Me: “So where does…

Me: “So where does the government get the right to demand that I pay them protection money to keep their goons off of my family’s doorstep?”

Frank: “The same place the government (ostensibly) gets all of its powers, from the governed.”

Do you, as an individual citizen, have the rightful authority to take a shotgun and point it at non-citizens and demand that they pay you protection money in order to keep you from kidnapping them and leaving them back in Mexico?

No?

Then how did you manage to delegate that authority to the government?

Frank: “My point was that there are more parties concerned than just immigrant and employer.”

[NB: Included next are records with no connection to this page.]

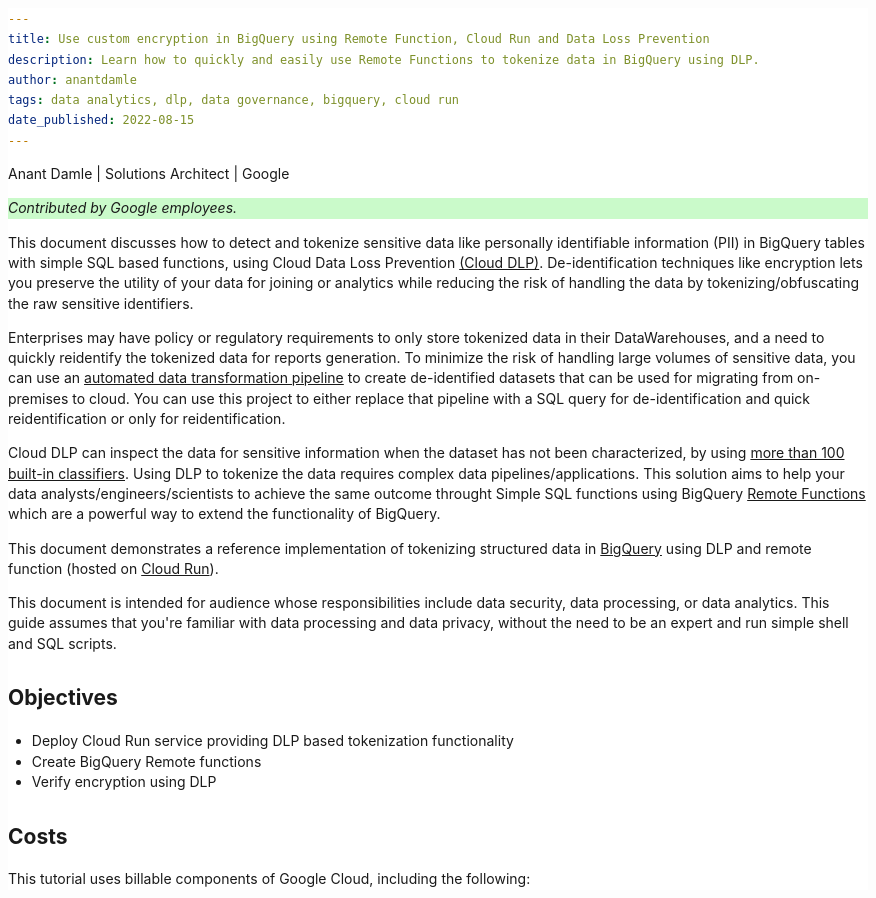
 ```yaml
---
title: Use custom encryption in BigQuery using Remote Function, Cloud Run and Data Loss Prevention
description: Learn how to quickly and easily use Remote Functions to tokenize data in BigQuery using DLP.
author: anantdamle
tags: data analytics, dlp, data governance, bigquery, cloud run
date_published: 2022-08-15
---
```


Anant Damle | Solutions Architect | Google

<p style="background-color:#CAFACA;"><i>Contributed by Google employees.</i></p>

This document discusses how to detect and tokenize sensitive data like personally identifiable information (PII) in BigQuery tables with simple SQL based functions, using Cloud Data Loss Prevention [(Cloud DLP)](https://cloud.google.com/dlp). De-identification techniques like encryption lets you preserve the utility of your data for joining or analytics while reducing the risk of handling the data by tokenizing/obfuscating the raw sensitive identifiers.

Enterprises may have policy or regulatory requirements to only store tokenized data in their DataWarehouses, and a need to quickly reidentify the tokenized data for reports generation. To minimize the risk of handling large volumes of sensitive data, you can use an [automated data transformation pipeline](https://github.com/GoogleCloudPlatform/auto-data-tokenize) to create de-identified datasets that can be used for migrating from on-premises to cloud. You can use this project to either replace that pipeline with a SQL query for de-identification and quick reidentification or only for reidentification.

Cloud DLP can inspect the data for sensitive information when the dataset has not been characterized, by using [more than 100 built-in classifiers](https://cloud.google.com/dlp/docs/infotypes-reference). Using DLP to tokenize the data requires complex data pipelines/applications. This solution aims to help your data analysts/engineers/scientists to achieve the same outcome throught Simple SQL functions using BigQuery [Remote Functions](https://cloud.google.com/blog/products/data-analytics/extending-bigquery-functions) which are a powerful way to extend the functionality of BigQuery.

This document demonstrates a reference implementation of tokenizing structured data in [BigQuery](https://cloud.google.com/bigquery) using DLP and remote function (hosted on [Cloud Run](https://cloud.google.com/run)).

This document is intended for audience whose responsibilities include data security, data processing, or data analytics. This guide assumes that you're familiar with data processing and data privacy, without the need to be an expert and run simple shell and SQL scripts.

## Objectives

 * Deploy Cloud Run service providing DLP based tokenization functionality
 * Create BigQuery Remote functions
 * Verify encryption using DLP

## Costs

This tutorial uses billable components of Google Cloud, including the following:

Indeed. The immigrant needs a place to stay. But that’s provided by his family, in the hypothetical. (Or the immigrant might make a deal with a willing hotel owner, or landlord, or buy a plot, or…). The immigrant needs roads to drive on. But in the present system those roads are paid for primarily by gasoline taxes which the immigrant pays as much as you do. And so on. So what? Where does your right to demand protection money to keep the government from invading the property of the immigrant’s family and kidnapping him and sending him back home against his will come in?

“The concept of sovereignty seems to have escaped you”

As a libertarian, the only form of sovereignty I recognize is individual sovereignty, which can be delegated but can never be alienated or destroyed. You do know that that (classical liberal, Lockean, Jeffersonian) notion of individual rights and legal authority is where phrases like “consent of the governed” comes from, don’t you?